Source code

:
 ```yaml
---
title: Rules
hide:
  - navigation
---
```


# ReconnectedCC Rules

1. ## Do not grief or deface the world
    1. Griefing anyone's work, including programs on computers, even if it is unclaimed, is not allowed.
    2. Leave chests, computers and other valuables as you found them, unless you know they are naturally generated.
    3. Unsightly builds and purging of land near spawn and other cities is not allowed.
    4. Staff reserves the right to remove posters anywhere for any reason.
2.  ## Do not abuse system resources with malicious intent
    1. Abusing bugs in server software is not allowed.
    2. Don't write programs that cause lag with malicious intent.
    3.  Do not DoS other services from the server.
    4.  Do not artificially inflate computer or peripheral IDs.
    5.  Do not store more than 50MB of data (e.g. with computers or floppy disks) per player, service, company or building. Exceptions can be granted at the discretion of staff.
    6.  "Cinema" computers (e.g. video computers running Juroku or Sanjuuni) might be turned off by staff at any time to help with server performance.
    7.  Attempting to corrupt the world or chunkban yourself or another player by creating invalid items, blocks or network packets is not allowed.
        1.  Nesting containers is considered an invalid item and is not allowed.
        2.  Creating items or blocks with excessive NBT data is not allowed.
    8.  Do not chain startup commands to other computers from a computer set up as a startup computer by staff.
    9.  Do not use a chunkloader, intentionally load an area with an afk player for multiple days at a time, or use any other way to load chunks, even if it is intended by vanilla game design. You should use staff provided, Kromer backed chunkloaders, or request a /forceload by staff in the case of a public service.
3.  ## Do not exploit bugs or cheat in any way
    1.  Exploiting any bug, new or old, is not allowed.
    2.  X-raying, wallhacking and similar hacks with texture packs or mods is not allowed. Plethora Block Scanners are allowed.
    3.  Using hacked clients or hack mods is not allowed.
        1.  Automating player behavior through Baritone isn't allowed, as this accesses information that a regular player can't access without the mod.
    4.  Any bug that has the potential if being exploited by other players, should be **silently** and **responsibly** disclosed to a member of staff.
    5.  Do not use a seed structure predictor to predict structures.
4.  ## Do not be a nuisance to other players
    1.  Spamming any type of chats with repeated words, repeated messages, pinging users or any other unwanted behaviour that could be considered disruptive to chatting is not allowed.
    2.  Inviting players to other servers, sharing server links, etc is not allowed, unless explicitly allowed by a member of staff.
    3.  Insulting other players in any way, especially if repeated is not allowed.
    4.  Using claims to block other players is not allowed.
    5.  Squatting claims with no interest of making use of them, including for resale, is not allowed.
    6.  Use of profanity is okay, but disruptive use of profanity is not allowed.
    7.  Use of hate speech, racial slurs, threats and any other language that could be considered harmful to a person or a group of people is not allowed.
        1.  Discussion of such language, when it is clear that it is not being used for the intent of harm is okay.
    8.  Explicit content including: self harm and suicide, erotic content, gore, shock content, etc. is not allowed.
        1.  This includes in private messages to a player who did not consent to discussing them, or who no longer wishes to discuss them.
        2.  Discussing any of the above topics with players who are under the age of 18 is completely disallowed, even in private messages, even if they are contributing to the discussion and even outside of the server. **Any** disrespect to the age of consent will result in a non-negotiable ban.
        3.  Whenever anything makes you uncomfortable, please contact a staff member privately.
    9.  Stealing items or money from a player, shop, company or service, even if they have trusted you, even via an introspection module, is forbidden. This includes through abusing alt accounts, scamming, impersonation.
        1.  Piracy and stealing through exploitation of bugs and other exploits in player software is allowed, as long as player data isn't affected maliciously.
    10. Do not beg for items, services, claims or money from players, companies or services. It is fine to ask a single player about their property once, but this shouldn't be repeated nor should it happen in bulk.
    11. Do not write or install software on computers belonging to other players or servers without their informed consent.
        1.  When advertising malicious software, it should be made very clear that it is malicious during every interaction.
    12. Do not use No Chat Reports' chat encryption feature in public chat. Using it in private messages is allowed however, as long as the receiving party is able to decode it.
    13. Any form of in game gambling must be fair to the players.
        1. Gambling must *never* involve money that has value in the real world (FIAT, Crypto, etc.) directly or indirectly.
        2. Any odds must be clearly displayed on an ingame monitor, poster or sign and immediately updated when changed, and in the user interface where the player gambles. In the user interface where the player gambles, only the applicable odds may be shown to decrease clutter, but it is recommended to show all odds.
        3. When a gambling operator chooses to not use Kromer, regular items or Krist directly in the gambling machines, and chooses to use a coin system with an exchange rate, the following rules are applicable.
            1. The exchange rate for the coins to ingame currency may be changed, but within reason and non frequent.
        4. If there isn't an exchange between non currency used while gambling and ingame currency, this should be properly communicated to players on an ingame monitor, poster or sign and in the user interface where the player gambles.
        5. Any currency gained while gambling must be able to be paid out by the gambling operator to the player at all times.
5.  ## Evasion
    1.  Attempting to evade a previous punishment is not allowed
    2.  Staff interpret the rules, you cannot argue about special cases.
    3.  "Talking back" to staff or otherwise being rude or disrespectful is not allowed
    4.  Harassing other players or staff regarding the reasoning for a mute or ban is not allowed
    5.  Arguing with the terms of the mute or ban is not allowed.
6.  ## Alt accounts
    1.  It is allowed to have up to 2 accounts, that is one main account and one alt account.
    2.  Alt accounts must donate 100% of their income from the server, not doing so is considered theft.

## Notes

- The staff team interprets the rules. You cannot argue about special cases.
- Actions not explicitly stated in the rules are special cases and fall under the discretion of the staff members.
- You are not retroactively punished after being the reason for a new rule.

### What is needed
Only the lines from the start of the material through the line containing "data is not allowed." belong in the answer, each copied exactly.

### Written reply
Source code

:
 ```yaml
---
title: Rules
hide:
  - navigation
---
```


# ReconnectedCC Rules

1. ## Do not grief or deface the world
    1. Griefing anyone's work, including programs on computers, even if it is unclaimed, is not allowed.
    2. Leave chests, computers and other valuables as you found them, unless you know they are naturally generated.
    3. Unsightly builds and purging of land near spawn and other cities is not allowed.
    4. Staff reserves the right to remove posters anywhere for any reason.
2.  ## Do not abuse system resources with malicious intent
    1. Abusing bugs in server software is not allowed.
    2. Don't write programs that cause lag with malicious intent.
    3.  Do not DoS other services from the server.
    4.  Do not artificially inflate computer or peripheral IDs.
    5.  Do not store more than 50MB of data (e.g. with computers or floppy disks) per player, service, company or building. Exceptions can be granted at the discretion of staff.
    6.  "Cinema" computers (e.g. video computers running Juroku or Sanjuuni) might be turned off by staff at any time to help with server performance.
    7.  Attempting to corrupt the world or chunkban yourself or another player by creating invalid items, blocks or network packets is not allowed.
        1.  Nesting containers is considered an invalid item and is not allowed.
        2.  Creating items or blocks with excessive NBT data is not allowed.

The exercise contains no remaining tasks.